-- Assignment --
If a picture appears among the records, leave it out and set down everything else exactly as it stands.

-- Given entries --

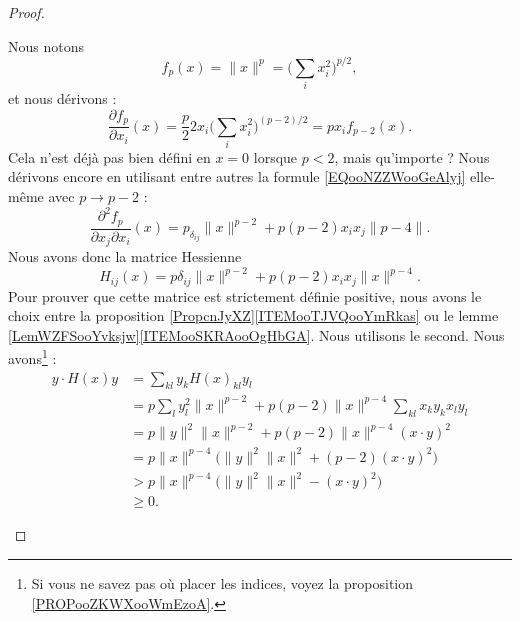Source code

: \begin{proof}
	\begin{subproof}
		\spitem[La Hessienne]
		Nous notons
		\begin{equation}
			f_p(x)=\| x \|^p=\big( \sum_ix_i^2 \big)^{p/2},
		\end{equation}
		et nous dérivons :
		\begin{equation}        \label{EQooNZZWooGeAlyj}
			\frac{ \partial f_p }{ \partial x_i }(x)=\frac{ p }{2}2x_i\big( \sum_ix_i^2 \big)^{(p-2)/2}=px_if_{p-2}(x).
		\end{equation}
		Cela n'est déjà pas bien défini en \( x=0\) lorsque \( p<2\), mais qu'importe ? Nous dérivons encore en utilisant entre autres la formule \eqref{EQooNZZWooGeAlyj} elle-même avec \( p\to p-2\) :
		\begin{equation}
			\frac{ \partial^2f_p  }{ \partial x_j\partial x_i }(x)=p_{\delta_{ij}}\| x \|^{p-2}+p(p-2)x_ix_j\| p-4 \|.
		\end{equation}
		Nous avons donc la matrice Hessienne
		\begin{equation}
			H_{ij}(x)=p\delta_{ij}\| x \|^{p-2}+p(p-2)x_ix_j\| x \|^{p-4}.
		\end{equation}
		Pour prouver que cette matrice est strictement définie positive, nous avons le choix entre la proposition \ref{PropcnJyXZ}\ref{ITEMooTJVQooYmRkas} ou le lemme \ref{LemWZFSooYvksjw}\ref{ITEMooSKRAooOgHbGA}. Nous utilisons le second. Nous avons\footnote{Si vous ne savez pas où placer les indices, voyez la proposition \ref{PROPooZKWXooWmEzoA}.} :
		\begin{subequations}
			\begin{align}
				y\cdot H(x)y & = \sum_{kl}y_kH(x)_{kl}y_l                                                                      \\
				             & = p\sum_ly_l^2\| x \|^{p-2}+p(p-2)\| x \|^{p-4}\sum_{kl}x_ky_kx_ly_l                            \\
				             & = p\| y \|^2\| x \|^{p-2}+p(p-2)\| x \|^{p-4}(x\cdot y)^2                                       \\
				             & = p\| x \|^{p-4}\big( \| y \|^2\| x \|^2+(p-2)(x\cdot y)^2 \big)                                \\
				             & > p\| x \|^{p-4}\big( \| y \|^2\| x \|^2-(x\cdot y)^2 \big)         \label{SUBEQooUSZOooCqgWPE} \\
				             & \geq  0           \label{SUBEQooBXQKooZcarVv}.
			\end{align}
		\end{subequations}

\end{subproof}
\end{proof}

-- Solution to this task --
Source code

: \begin{proof}
	\begin{subproof}
		\spitem[La Hessienne]
		Nous notons
		\begin{equation}
			f_p(x)=\| x \|^p=\big( \sum_ix_i^2 \big)^{p/2},
		\end{equation}
		et nous dérivons :
		\begin{equation}        \label{EQooNZZWooGeAlyj}
			\frac{ \partial f_p }{ \partial x_i }(x)=\frac{ p }{2}2x_i\big( \sum_ix_i^2 \big)^{(p-2)/2}=px_if_{p-2}(x).
		\end{equation}
		Cela n'est déjà pas bien défini en \( x=0\) lorsque \( p<2\), mais qu'importe ? Nous dérivons encore en utilisant entre autres la formule \eqref{EQooNZZWooGeAlyj} elle-même avec \( p\to p-2\) :
		\begin{equation}
			\frac{ \partial^2f_p  }{ \partial x_j\partial x_i }(x)=p_{\delta_{ij}}\| x \|^{p-2}+p(p-2)x_ix_j\| p-4 \|.
		\end{equation}
		Nous avons donc la matrice Hessienne
		\begin{equation}
			H_{ij}(x)=p\delta_{ij}\| x \|^{p-2}+p(p-2)x_ix_j\| x \|^{p-4}.
		\end{equation}
		Pour prouver que cette matrice est strictement définie positive, nous avons le choix entre la proposition \ref{PropcnJyXZ}\ref{ITEMooTJVQooYmRkas} ou le lemme \ref{LemWZFSooYvksjw}\ref{ITEMooSKRAooOgHbGA}. Nous utilisons le second. Nous avons\footnote{Si vous ne savez pas où placer les indices, voyez la proposition \ref{PROPooZKWXooWmEzoA}.} :
		\begin{subequations}
			\begin{align}
				y\cdot H(x)y & = \sum_{kl}y_kH(x)_{kl}y_l                                                                      \\
				             & = p\sum_ly_l^2\| x \|^{p-2}+p(p-2)\| x \|^{p-4}\sum_{kl}x_ky_kx_ly_l                            \\
				             & = p\| y \|^2\| x \|^{p-2}+p(p-2)\| x \|^{p-4}(x\cdot y)^2                                       \\
				             & = p\| x \|^{p-4}\big( \| y \|^2\| x \|^2+(p-2)(x\cdot y)^2 \big)                                \\
				             & > p\| x \|^{p-4}\big( \| y \|^2\| x \|^2-(x\cdot y)^2 \big)         \label{SUBEQooUSZOooCqgWPE} \\
				             & \geq  0           \label{SUBEQooBXQKooZcarVv}.
			\end{align}
		\end{subequations}

\end{subproof}
\end{proof}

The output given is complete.